A police informant bought a packet of cocaine from Gonzalez's husband, Albert Nunez, on their front porch while Officer Robert McDonnell watched, according to the warrant.
But that informant, Ventura Martinez, now says that the search warrant was based on a lie: He never bought drugs from Nunez.
Cujdik is at the center of a joint federal and local investigation that arose after Martinez claimed in a Daily News article that Cujdik told him to lie about some drug buys so that the officer could obtain search warrants to enter homes of suspected drug dealers.
Nunez's case - one of hundreds under scrutiny - could thrust McDonnell into the burgeoning probe.

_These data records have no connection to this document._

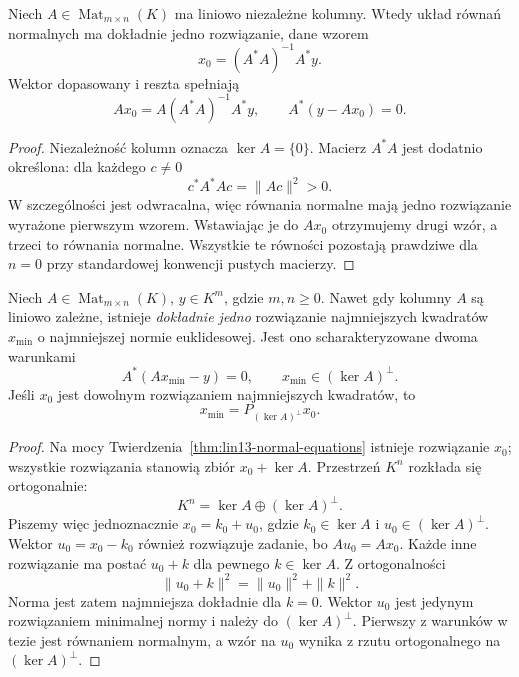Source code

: \begin{wniosek}
\label{cor:lin13-ls-full-rank}
Niech \(A\in\operatorname{Mat}_{m\times n}(K)\)
ma liniowo niezależne kolumny.
Wtedy układ równań normalnych
ma dokładnie jedno rozwiązanie,
dane wzorem
\[
 x_0=(A^*A)^{-1}A^*y.
\]
Wektor dopasowany i reszta
spełniają
\[
 Ax_0=A(A^*A)^{-1}A^*y,\qquad
 A^*(y-Ax_0)=0.
\]
\end{wniosek}
\begin{proof}
Niezależność kolumn oznacza
\(\ker A=\{0\}\).
Macierz \(A^*A\) jest
dodatnio określona:
dla każdego \(c\ne0\)
\[
 c^*A^*Ac=\|Ac\|^2>0.
\]
W szczególności jest odwracalna,
więc równania normalne mają
jedno rozwiązanie wyrażone
pierwszym wzorem.
Wstawiając je do \(Ax_0\)
otrzymujemy drugi wzór,
a trzeci to równania normalne.
Wszystkie te równości
pozostają prawdziwe dla \(n=0\)
przy standardowej konwencji
pustych macierzy.
\end{proof}

\begin{twierdzenie}
\label{thm:lin13-ls-minnorm}
Niech \(A\in\operatorname{Mat}_{m\times n}(K)\),
\(y\in K^m\), gdzie \(m,n\ge0\).
Nawet gdy kolumny \(A\) są
liniowo zależne, istnieje
\emph{dokładnie jedno}
rozwiązanie najmniejszych kwadratów
\(x_{\min}\) o najmniejszej
normie euklidesowej.
Jest ono scharakteryzowane
dwoma warunkami
\[
 A^*(Ax_{\min}-y)=0,\qquad
 x_{\min}\in(\ker A)^\perp.
\]
Jeśli \(x_0\) jest dowolnym
rozwiązaniem najmniejszych kwadratów,
to
\[
 x_{\min}
 =P_{(\ker A)^\perp}x_0.
\]
\end{twierdzenie}
\begin{proof}
Na mocy
Twierdzenia~\ref{thm:lin13-normal-equations}
istnieje rozwiązanie \(x_0\);
wszystkie rozwiązania
stanowią zbiór \(x_0+\ker A\).
Przestrzeń \(K^n\) rozkłada się
ortogonalnie:
\[
 K^n=\ker A\oplus(\ker A)^\perp.
\]
Piszemy więc jednoznacznie
\(x_0=k_0+u_0\),
gdzie \(k_0\in\ker A\)
i \(u_0\in(\ker A)^\perp\).
Wektor \(u_0=x_0-k_0\)
również rozwiązuje zadanie,
bo \(Au_0=Ax_0\).
Każde inne rozwiązanie
ma postać \(u_0+k\)
dla pewnego \(k\in\ker A\).
Z ortogonalności
\[
 \|u_0+k\|^2=\|u_0\|^2+\|k\|^2.
\]
Norma jest zatem najmniejsza
dokładnie dla \(k=0\).
Wektor \(u_0\) jest jedynym
rozwiązaniem minimalnej normy
i należy do \((\ker A)^\perp\).
Pierwszy z warunków w tezie
jest równaniem normalnym,
a wzór na \(u_0\) wynika z
rzutu ortogonalnego na
\((\ker A)^\perp\).
\end{proof}

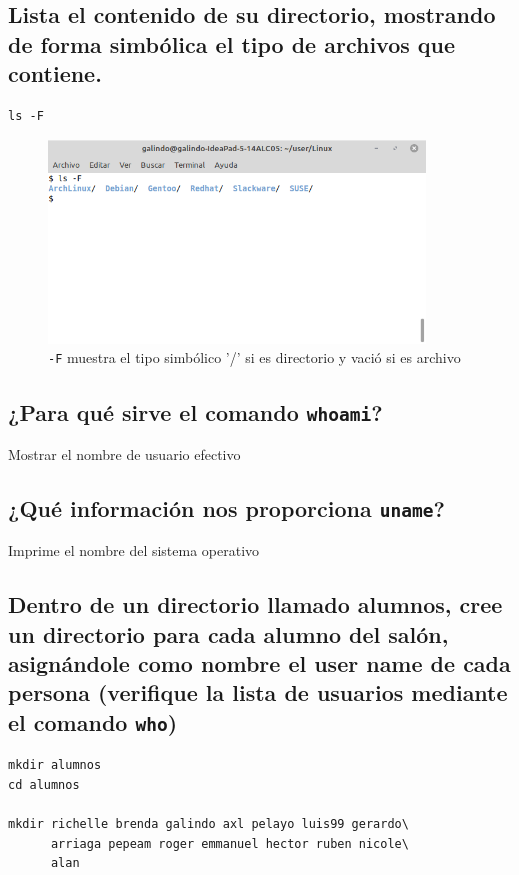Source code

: \documentclass[11pt]{article}
\begin{document}
\pagebreak

\subsection{Lista el contenido de su directorio, mostrando de forma simbólica el tipo de archivos que contiene.}
\label{sec:org4788de0}
\begin{verbatim}
ls -F
\end{verbatim}

\begin{figure}[htbp]
\centering
\includegraphics[width=10cm]{img/8.png}
\caption{\texttt{-F} muestra el tipo simbólico '/' si es directorio y vació si es archivo}
\end{figure}

\pagebreak

\subsection{¿Para qué sirve el comando \texttt{whoami}?}
\label{sec:org96f95e2}
\begin{mdframed}
Mostrar el nombre de usuario efectivo
\end{mdframed}
\cite{linux_whoami} 

\subsection{¿Qué información nos proporciona \texttt{uname}?}
\label{sec:org496129e}
\begin{mdframed}
Imprime el nombre del sistema operativo
\end{mdframed}
\cite{OpenBSD_uname}

\subsection{Dentro de un directorio llamado alumnos, cree un directorio para cada alumno del salón, asignándole como nombre el user name de cada persona (verifique la lista de usuarios mediante el comando \texttt{who})}
\label{sec:orga3cf306}
\begin{verbatim}
mkdir alumnos
cd alumnos 

mkdir richelle brenda galindo axl pelayo luis99 gerardo\
      arriaga pepeam roger emmanuel hector ruben nicole\
      alan
\end{verbatim}
\end{document}
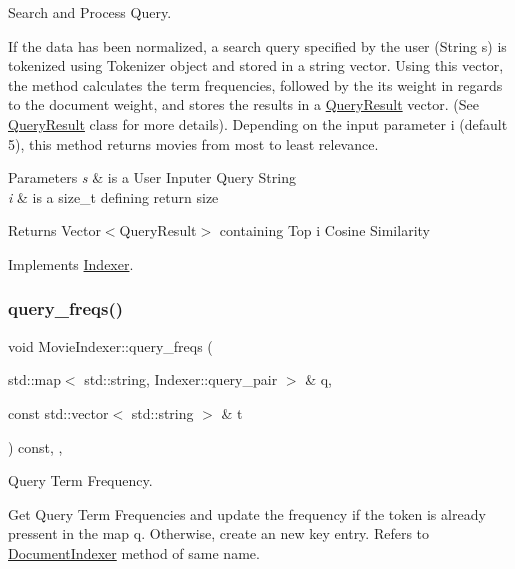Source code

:Search and Process Query. 

If the data has been normalized, a search query specified by the user (String s) is tokenized using Tokenizer object and stored in a string vector. Using this vector, the method calculates the term frequencies, followed by the its weight in regards to the document weight, and stores the results in a \hyperlink{class_query_result}{Query\+Result} vector. (See \hyperlink{class_query_result}{Query\+Result} class for more details). Depending on the input parameter i (default 5), this method returns movies from most to least relevance.


\begin{DoxyParams}{Parameters}
{\em s} & is a User Inputer Query String \\
\hline
{\em i} & is a size\+\_\+t defining return size \\
\hline
\end{DoxyParams}
\begin{DoxyReturn}{Returns}
Vector$<$\+Query\+Result$>$ containing Top i Cosine Similarity 
\end{DoxyReturn}


Implements \hyperlink{class_indexer_a8d98ba740db6f5f8521d557bf908aead}{Indexer}.

\mbox{\label{class_movie_indexer_a982d10037e8307649ee62eda078ae531}} 
\subsubsection{\texorpdfstring{query\+\_\+freqs()}{query\_freqs()}}
{\footnotesize\ttfamily void Movie\+Indexer\+::query\+\_\+freqs (\begin{DoxyParamCaption}\item[{std\+::map$<$ std\+::string, Indexer\+::query\+\_\+pair $>$ \&}]{q,  }\item[{const std\+::vector$<$ std\+::string $>$ \&}]{t }\end{DoxyParamCaption}) const\hspace{0.3cm}{\ttfamily [override]}, {\ttfamily [private]}, {\ttfamily [virtual]}}



Query Term Frequency. 

Get Query Term Frequencies and update the frequency if the token is already pressent in the map q. Otherwise, create an new key entry. Refers to \hyperlink{class_document_indexer}{Document\+Indexer} method of same name.


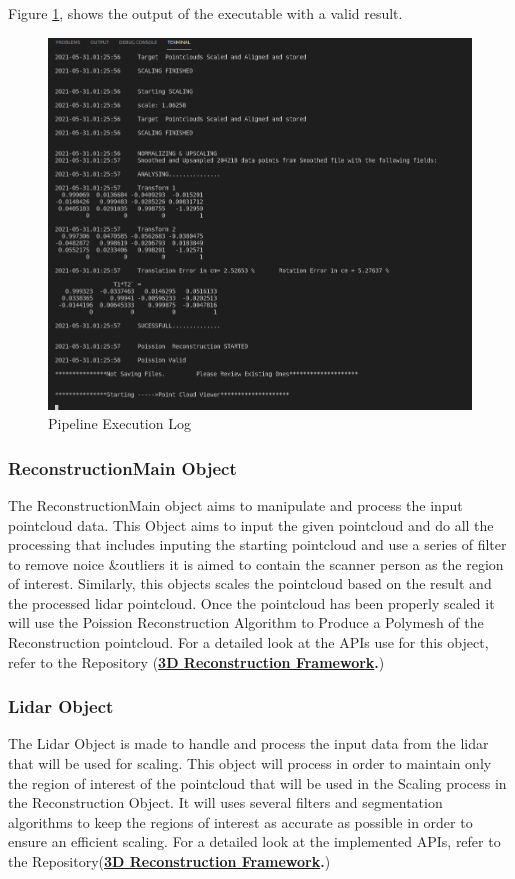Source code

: \documentclass[12pt]{report}
\begin{document}
Figure \ref{fig:pipeline_log}, shows the output of the executable with a valid result.
\enlargethispage{\baselineskip}
\begin{figure}[H]%
  \centering
 \includegraphics[width=1\textwidth]{log.png}
\caption{Pipeline Execution Log}
\label{fig:pipeline_log} 
\end{figure}


\subsubsection*{ReconstructionMain Object}
The ReconstructionMain object aims to manipulate and process the input pointcloud data.
This Object aims to input the given pointcloud and  do all the processing that includes inputing the starting pointcloud and use a series of filter to remove noice \&outliers it is aimed to contain the scanner person as the region of interest. 
Similarly, this objects scales the pointcloud based on the result and the processed lidar pointcloud.
Once the pointcloud has been properly scaled it will use the Poission Reconstruction Algorithm to Produce a Polymesh of the Reconstruction pointcloud.
For a detailed look at the APIs use for this object, refer to the Repository (\textbf{\href{https://github.com/esteban-andrade/3D-Reconstructrion-Scanner} {3D Reconstruction Framework}.})

\subsubsection*{Lidar Object}
The Lidar Object is made to handle and process the input data from the lidar that will be used for scaling. 
This object will process in order to maintain only the region of interest of the pointcloud that will be used in the Scaling process in the Reconstruction Object. 
It will uses several filters and segmentation algorithms to keep the regions of interest as accurate as possible in order to ensure an efficient scaling.
For a detailed look at the implemented APIs, refer to the Repository(\textbf{\href{https://github.com/esteban-andrade/3D-Reconstructrion-Scanner} {3D Reconstruction Framework}.})
\end{document}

Cujdik and McDonnell worked together in the Narcotics Field Unit. Cujdik is now on desk duty, his gun and badge taken, police said.
Reached last night, McDonnell politely declined to comment.
In an exclusive interview with the Daily News earlier this month, Martinez - known as Confidential Informant #103 - said that both he and Cujdik were driven in part by financial gain.
The Police Department paid Martinez for drug buys and for tips leading to arrests. Martinez said that he gave at least $20,000 in informant cash to Cujdik for rent on a Kensington house that Martinez and his family leased from Cujdik between September 2005 and Jan. 30 of this year.
Cujdik's attorney, George Bochetto, has said the allegations are untrue and are based on the word of a "professional liar."
Last week, Nunez's attorney, Jeremy Ibrahim, filed a motion aimed at getting Martinez on the witness stand. Ibrahim cited the Daily News articles and said that "a dark cloud has been cast over the law and Constitution."
"Both Mr. McDonnell and Informant #103 are suspect," Ibrahim wrote in his motion. A judge has yet to rule.